How to hire the best candidate for a job? How many properties to view before making an offer on one? Or choosing which restaurant to eat at - to revisit a place you've been before, which you really liked, or to gamble and try a new place that you might like better? These are all examples of a common problem known as Optimal Stopping. As the name suggests, the problem is all about knowing when to stop a particular action and when to start taking advantage of the knowledge gained from your previous actions.

Fundamentally, it boils down to exploration vs exploitation. We need to spend some amount of time exploring the situation to better inform our ability to exploit it later. The question is then - how much time to spend in each phase?

How can we apply it?

Take the example of interviewing candidates for a job. Say there are 100 candidates in total and if they are successful, they must be hired on the spot.

Here's the plan: Let's interview a number of people first without making any offers in order to set a benchmark standard ("exploration" period). After a number of people have been interviewed, we will hire the first one who is better than anybody found in the exploration period.

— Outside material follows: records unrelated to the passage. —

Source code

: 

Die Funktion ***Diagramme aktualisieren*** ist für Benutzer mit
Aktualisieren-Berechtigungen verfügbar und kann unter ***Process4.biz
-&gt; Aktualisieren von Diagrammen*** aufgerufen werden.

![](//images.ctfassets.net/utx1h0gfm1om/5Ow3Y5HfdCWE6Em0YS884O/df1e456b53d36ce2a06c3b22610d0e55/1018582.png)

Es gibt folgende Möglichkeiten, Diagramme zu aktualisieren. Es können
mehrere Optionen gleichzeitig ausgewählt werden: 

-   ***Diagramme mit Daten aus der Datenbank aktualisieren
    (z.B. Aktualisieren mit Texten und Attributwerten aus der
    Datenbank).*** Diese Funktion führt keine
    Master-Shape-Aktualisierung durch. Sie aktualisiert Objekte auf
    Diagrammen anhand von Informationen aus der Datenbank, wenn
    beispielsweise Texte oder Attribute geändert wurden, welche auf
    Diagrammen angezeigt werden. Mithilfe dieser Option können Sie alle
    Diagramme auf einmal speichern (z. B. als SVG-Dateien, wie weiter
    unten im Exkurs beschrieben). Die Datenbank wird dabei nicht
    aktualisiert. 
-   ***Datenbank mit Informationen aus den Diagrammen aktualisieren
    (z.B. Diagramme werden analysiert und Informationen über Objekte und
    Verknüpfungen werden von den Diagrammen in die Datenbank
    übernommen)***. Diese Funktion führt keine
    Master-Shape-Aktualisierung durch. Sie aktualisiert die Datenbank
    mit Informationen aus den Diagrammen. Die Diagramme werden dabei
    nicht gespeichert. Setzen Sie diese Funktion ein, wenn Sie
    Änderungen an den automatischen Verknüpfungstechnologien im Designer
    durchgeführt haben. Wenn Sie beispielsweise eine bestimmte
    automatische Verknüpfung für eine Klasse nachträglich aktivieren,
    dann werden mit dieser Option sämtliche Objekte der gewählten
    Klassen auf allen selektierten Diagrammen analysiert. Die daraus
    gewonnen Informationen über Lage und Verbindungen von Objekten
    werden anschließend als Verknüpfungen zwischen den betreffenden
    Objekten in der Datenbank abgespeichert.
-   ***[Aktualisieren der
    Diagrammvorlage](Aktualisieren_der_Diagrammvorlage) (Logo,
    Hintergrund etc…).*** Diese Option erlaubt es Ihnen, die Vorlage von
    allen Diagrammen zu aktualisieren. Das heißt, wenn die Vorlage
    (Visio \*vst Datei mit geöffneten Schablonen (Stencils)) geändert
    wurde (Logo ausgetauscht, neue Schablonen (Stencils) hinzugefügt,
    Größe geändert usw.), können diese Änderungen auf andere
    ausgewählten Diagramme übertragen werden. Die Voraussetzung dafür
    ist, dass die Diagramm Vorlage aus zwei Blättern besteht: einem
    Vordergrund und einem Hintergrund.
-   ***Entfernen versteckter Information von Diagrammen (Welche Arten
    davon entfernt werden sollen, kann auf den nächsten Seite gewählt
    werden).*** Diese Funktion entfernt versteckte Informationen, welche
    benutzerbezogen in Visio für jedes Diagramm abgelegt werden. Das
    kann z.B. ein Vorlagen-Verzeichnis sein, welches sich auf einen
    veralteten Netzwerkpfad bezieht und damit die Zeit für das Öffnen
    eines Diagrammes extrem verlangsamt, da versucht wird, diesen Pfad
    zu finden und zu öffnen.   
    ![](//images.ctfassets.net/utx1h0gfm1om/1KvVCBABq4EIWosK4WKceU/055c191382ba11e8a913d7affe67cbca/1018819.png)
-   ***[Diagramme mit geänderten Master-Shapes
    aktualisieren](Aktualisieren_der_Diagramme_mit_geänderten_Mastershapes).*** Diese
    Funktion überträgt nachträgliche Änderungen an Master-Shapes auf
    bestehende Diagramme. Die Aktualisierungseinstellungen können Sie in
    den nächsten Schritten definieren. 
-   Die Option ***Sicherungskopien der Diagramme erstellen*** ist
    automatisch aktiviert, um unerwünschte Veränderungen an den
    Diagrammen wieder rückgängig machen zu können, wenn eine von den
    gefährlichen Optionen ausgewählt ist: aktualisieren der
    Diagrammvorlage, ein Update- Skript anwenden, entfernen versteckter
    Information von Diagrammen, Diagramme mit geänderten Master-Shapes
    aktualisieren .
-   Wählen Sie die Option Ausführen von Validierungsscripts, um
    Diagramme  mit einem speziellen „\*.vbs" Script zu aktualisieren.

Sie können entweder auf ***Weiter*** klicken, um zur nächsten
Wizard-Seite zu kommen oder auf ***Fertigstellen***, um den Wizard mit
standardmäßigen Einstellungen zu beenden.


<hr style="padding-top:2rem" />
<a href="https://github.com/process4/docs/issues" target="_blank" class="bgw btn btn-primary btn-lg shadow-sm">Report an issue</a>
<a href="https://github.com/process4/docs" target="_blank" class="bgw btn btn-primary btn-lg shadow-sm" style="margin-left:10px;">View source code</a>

It wouldn't make sense to hire the very first candidate, as there is only a 1% chance they are the best person for the job. Similarly, it wouldn't make sense to hire the very last candidate as again - there is only a 1% chance they are the best person for the job. There must be a sweet-spot somewhere in the middle. As it turns out, there is.

Thirty-Seven Percent

If we interview 37% of the candidates without making any offers, we set a high-enough standard and still have enough time to wait for the right candidate. This approach can be seen to provide the best candidate most often. Take a look at the widget below - it runs 300 simulations for each proportion and shows the average score of the candidate eventually hired. The blue dots are the result of each simulation and the orange bars indicate the proportion of times that the candidate hired under this method is actually the best candidate available in the entire process.

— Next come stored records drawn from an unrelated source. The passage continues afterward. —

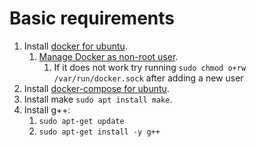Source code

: # Basic requirements

1. Install [docker for ubuntu](https://docs.docker.com/engine/install/ubuntu/).
   1. [Manage Docker as non-root user](https://docs.docker.com/engine/install/linux-postinstall/).
      1. If it does not work try running `sudo chmod o+rw /var/run/docker.sock` after adding a new user
2. Install [docker-compose for ubuntu](https://docs.docker.com/compose/install/).
3. Install make `sudo apt install make`.
4. Install g++:
   1. `sudo apt-get update`
   2. `sudo apt-get install -y g++`
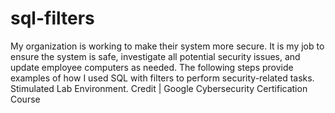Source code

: # sql-filters
My organization is working to make their system more secure. It is my job to ensure the system
is safe,  investigate all potential security issues, and update employee computers as needed.
The following steps provide examples of how I used SQL with filters to perform
security-related tasks. Stimulated Lab Environment. Credit | Google Cybersecurity Certification Course
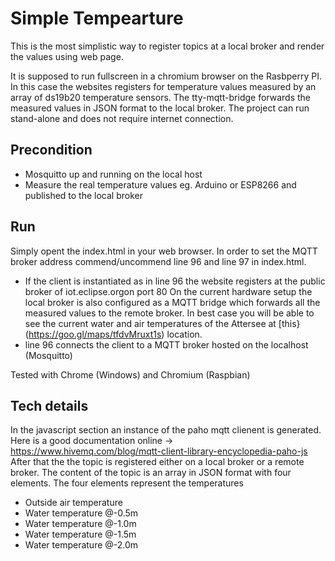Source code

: # Simple Tempearture 


This is the most simplistic way to register topics at a local broker and render the values using web page. 

It is supposed to run fullscreen in a chromium browser on the Rasbperry PI. 
In this case the websites registers for temperature values measured by an array of ds19b20 temperature sensors. The tty-mqtt-bridge forwards the measured values in JSON format to the local broker.
The project can run stand-alone and does not require internet connection. 
## Precondition
* Mosquitto up and running on the local host
* Measure the real temperature values eg. Arduino or ESP8266 and published to the local broker

## Run
Simply opent the index.html in your web browser. In order to set the MQTT broker address commend/uncommend line 96 and line 97 in index.html.
* If the client is instantiated as in line 96 the website registers at the public broker of iot.eclipse.orgon port 80
On the current hardware setup the local broker is also configured as a MQTT bridge which forwards all the measured values to the remote broker. In best case you will be able to see the current water and air temperatures of the Attersee at [this}(https://goo.gl/maps/tfdvMruxt1s) location.  
* line 96 connects the client to a MQTT broker hosted on the localhost (Mosquitto)



Tested with Chrome (Windows) and Chromium (Raspbian)


## Tech details
In the javascript section an instance of the paho mqtt clienent is generated. Here is a good documentation online -> https://www.hivemq.com/blog/mqtt-client-library-encyclopedia-paho-js
After that the the topic is registered either on a local broker or a remote broker. 
The content of the topic is an array in JSON format with four elements. The four elements represent the temperatures 
 - Outside air temperature
 - Water temperature @-0.5m
 - Water temperature @-1.0m
 - Water temperature @-1.5m
 - Water temperature @-2.0m

 
 
 
 

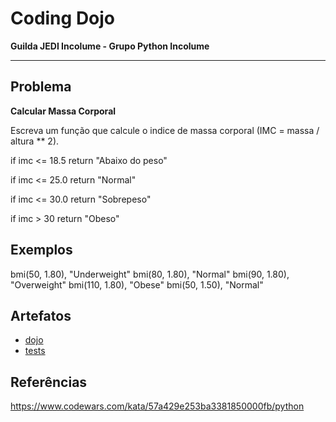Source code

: # Coding Dojo

**Guilda JEDI Incolume - Grupo Python Incolume**

---

## Problema

**Calcular Massa Corporal**

Escreva um função que calcule o indice de massa corporal (IMC = massa / altura ** 2).

if imc <= 18.5 return "Abaixo do peso"

if imc <= 25.0 return "Normal"

if imc <= 30.0 return "Sobrepeso"

if imc > 30 return "Obeso"


## Exemplos

bmi(50, 1.80), "Underweight"
bmi(80, 1.80), "Normal"
bmi(90, 1.80), "Overweight"
bmi(110, 1.80), "Obese"
bmi(50, 1.50), "Normal"

## Artefatos
- [dojo](./dojo20220805.py)
- [tests](./test_20220805.py)


## Referências

https://www.codewars.com/kata/57a429e253ba3381850000fb/python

Note: all candidate scores are randomly generated between 0-100%. It is assumed that every candidate can be scored objectively and quantitatively, but I am aware that reality is definitely more nuanced than what we assume here.

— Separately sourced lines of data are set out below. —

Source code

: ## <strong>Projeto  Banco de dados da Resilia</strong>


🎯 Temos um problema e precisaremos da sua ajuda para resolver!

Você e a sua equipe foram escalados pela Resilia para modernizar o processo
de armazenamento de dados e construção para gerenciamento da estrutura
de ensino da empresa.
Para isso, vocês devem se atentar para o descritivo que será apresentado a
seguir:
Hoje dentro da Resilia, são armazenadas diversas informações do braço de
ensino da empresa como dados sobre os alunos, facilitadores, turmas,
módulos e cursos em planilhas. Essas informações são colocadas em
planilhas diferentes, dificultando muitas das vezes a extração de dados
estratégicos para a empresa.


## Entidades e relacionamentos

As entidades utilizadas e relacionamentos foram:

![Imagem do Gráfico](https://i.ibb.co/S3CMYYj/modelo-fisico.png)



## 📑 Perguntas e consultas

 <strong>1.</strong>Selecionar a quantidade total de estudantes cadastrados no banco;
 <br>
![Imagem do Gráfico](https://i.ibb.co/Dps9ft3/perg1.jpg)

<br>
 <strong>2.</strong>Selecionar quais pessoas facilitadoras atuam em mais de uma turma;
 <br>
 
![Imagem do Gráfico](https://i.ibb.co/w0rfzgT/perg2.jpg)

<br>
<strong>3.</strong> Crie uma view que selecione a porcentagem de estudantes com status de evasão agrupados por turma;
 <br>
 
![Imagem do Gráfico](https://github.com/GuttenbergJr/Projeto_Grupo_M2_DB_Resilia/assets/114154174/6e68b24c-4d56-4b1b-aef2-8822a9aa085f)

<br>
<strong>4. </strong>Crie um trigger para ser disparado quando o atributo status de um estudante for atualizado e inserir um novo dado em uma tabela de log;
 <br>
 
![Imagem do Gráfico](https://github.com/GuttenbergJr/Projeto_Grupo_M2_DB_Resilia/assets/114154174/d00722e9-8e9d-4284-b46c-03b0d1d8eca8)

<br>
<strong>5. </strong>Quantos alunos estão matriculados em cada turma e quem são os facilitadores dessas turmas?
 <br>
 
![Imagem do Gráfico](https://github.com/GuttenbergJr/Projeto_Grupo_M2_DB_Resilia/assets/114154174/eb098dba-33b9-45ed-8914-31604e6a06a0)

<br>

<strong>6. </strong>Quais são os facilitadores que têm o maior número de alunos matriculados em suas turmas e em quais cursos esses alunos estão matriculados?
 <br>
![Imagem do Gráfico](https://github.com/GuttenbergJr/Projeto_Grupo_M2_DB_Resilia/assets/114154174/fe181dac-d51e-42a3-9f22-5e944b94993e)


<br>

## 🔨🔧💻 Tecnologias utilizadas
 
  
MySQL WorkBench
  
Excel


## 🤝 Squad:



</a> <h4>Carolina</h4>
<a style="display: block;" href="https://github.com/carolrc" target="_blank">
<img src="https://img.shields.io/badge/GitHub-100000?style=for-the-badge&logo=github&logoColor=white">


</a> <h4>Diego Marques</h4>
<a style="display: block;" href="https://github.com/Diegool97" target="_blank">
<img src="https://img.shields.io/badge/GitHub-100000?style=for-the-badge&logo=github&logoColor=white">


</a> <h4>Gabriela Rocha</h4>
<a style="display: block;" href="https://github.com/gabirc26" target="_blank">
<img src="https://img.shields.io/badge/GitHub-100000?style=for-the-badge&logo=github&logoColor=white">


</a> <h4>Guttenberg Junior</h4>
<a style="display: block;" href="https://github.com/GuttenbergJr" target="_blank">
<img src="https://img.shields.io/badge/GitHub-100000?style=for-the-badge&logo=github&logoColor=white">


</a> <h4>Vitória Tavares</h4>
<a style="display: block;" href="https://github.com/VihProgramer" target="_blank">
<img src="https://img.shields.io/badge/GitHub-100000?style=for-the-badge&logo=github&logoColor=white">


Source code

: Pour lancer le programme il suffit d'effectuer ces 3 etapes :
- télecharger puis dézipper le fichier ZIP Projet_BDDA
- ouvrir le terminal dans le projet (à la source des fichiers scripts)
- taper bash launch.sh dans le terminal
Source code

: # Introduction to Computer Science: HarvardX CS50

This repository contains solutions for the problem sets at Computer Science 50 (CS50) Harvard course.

In the widget, the data is calculated randomly every time the page is refreshed, so the actual results may not show a peak between 30-40% every time, but it does on aggregate.

Conclusions?

There isn't much in it, but the theoretical optimum of 37% holds true. This proportion most regularly ends up hiring the best-possible candidate, and the most capable candidates overall.

It also shows that if we spend more than 50% of our time exploring, our expected returns drop off fairly rapidly.

I wasn't expecting the curve to be so flat across the 15-45% range, but there we are. Perhaps then, if an improved model was created which considers the costs of running more interviews, the optimal exploration period would be lower. Perhaps this could be the subject of a future blog...

Attention: Recruiters!

Please do me a favour and set me up as the 38% candidate for any potential interviews. I can't promise any fees for arranging this, but I'll make you a lovely chart on a topic of your choice. Deal?